Surgical rating scales (SRS) are increasingly used to rate the quality of surgical working conditions. A SRS enables the surgeon to translate his or her experienced but subjective impression of the quality of the operative conditions into a standardised rating. The use of SRSs has potential benefits in daily practice and research. First, it offers a uniform platform for the surgeon to negotiate with the anaesthetist whether or not to improve or consolidate surgical working conditions induced by the anaesthetic. Second, surgical rating scales may be used in research to evaluate interventions and new techniques aimed at improving the surgical working/operating conditions. Recent developments in the reversal of neuromuscular block by sugammadex have renewed the interest in the effect of deeper levels of neuromuscular block on surgical working conditions in laparoscopic surgery. In these studies, surgical rating scales are often used as primary outcome [1,2,3,4,5,6,7,8]. However, guidelines on the use of surgical rating scales do not exist as yet. This systematic review gives an overview of the use of SRSs in laparoscopic surgery and proposes guidance for future research.

Methods

The first author conducted a literature search assisted by the librarian of the Leiden University Medical Centre. The following query was used to search the pubmed database: (“rating scale” [tw] OR “rating scales” [tw] OR “Visual Analog Scale” [Mesh] OR Visual Analogue Scale* [tw] OR Visual Analog Scale* [tw] OR “scale” [tw] OR “scales” [tw] OR scaling* [tw] OR rating* [tw] OR scoring* [tw] OR “score” [tw] OR “scores” [tw] OR “scored” [tw] OR “grading” [tw] OR “grade” [tw] OR “graded” [tw]) AND (“surgical conditions” [tw] OR “surgical condition” [tw] OR “operating conditions” [tw] OR “operating condition” [tw] OR “surgical quality” [tw] OR “surgery quality” [tw] OR “surgical field” [tw]).

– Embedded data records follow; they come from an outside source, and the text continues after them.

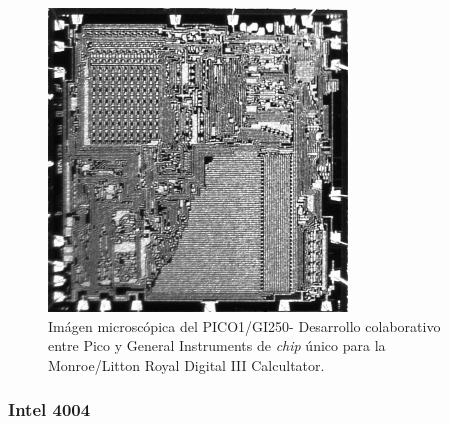 \begin{figure}
  \centering
  \includegraphics[scale=0.5]{./figures/C02-pico1_gi250}
  \captionsetup{justification=centering}
  \caption{Imágen microscópica del PICO1/GI250- Desarrollo colaborativo entre
    Pico y General Instruments de \emph{chip} único para la Monroe/Litton Royal 
    Digital III Calcultator.}
  \label{fig:C02-pico1_gi250}
\end{figure}

\subsubsection{Intel 4004}
\label{subsubsec:theory-history-microprocessor-4004}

Embase and Web of Science were searched with a similar query containing the following terms: “rating scale”, “visual analogue scale” (included Mesh term), “scale”, “rating”, “scoring”, “score”, “grading”, “surgical conditions”, “operating conditions”, “surgical quality”, and “surgical field”. The databases were searched on the 20th may 2017, without date range limit. The results were screened on title and abstract by the first author. Relevant full text articles were retrieved and the reference lists of these articles were screened for any additional missed papers (snow ball method). After this first selection, the full texts of the selected articles were reviewed by the first and second author for inclusion in the review.

Study inclusion criteria

Studies included in this systematic review were limited to original randomised controlled trials, English language and full text availability through the Leiden University full text access service. Articles were included if the study (1) described a method to evaluate a surgical working condition or operating field or (2) applied a surgical rating scale for evaluation of surgical conditions in laparoscopic surgery. Included publications were assessed for the following items: type of rating scale, description of the scale items, number of raters, scoring moments, validation methods, and reporting of results.

Exclusion criteria

Reports that did not score surgical conditions as a whole, but only specific subparts such as “satisfaction of the surgeon”, were excluded.

Quality assessment of the rating scales

In general, the quality of a measurement instrument is critically dependent on its construct validity and reliability [9, 10]. Construct validity refers to the quality of the data based on the scores from a measurement instrument and whether it adequately represents the underlying construct (i.e. the surgical working conditions) [9]. For construct validity, the following domains are considered important: scale content, internal structure, response process, correlation to other variables, and clinical consequences [9,10,11]. These domains reflect both the internal quality of the rating instrument (scale content, internal structure, correlation to other variables) and how the rating instrument is used in practice (scoring methodology; response/rating process). To uniformly assess the quality of the identified SRSs in this review, an appraisal score was constructed. We are not aware of any pre-existing scores for the appraisal of surgical rating scales. In the appraisal score, relevant previously mentioned domains were translated into the following psychometric items: (1) scale length, (2) description of the scale items, (3) test–retest reliability, and (4) correlation with other variables (see Table 1). The appraisal score only assesses internal SRS quality; the scoring methodology is discussed separately. All SRSs were independently reviewed by the first and second author with the use of the appraisal score. Discrepancies were resolved by consensus. We will briefly explain the separate items of the appraisal score.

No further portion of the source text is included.